Task instructions:
From the records that follow, give the number of lines that include the word "irure", with no further words.

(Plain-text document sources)

■ ■ ■ ■

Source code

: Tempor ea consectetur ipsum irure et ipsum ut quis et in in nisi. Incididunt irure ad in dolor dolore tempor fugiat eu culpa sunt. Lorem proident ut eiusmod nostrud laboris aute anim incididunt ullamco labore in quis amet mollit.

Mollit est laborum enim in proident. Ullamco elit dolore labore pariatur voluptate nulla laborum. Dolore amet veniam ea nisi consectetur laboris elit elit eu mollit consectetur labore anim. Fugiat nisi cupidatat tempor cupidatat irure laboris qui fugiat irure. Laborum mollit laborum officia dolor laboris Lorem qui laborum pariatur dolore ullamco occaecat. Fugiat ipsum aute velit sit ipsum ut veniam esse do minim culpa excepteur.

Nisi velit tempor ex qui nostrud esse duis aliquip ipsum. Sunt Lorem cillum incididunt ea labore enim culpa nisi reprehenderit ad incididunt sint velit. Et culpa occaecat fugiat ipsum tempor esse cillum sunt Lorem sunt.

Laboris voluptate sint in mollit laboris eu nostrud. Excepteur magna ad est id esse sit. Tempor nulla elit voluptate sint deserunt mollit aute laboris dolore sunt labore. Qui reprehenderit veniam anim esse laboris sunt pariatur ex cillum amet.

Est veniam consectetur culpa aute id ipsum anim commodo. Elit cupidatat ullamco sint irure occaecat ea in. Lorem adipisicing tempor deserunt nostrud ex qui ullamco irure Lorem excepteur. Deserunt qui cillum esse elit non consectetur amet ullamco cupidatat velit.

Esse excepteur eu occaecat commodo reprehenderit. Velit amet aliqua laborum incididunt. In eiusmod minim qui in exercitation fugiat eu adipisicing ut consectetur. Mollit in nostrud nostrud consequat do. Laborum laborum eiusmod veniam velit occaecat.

■ ■ ■ ■

Solution to the problem:
3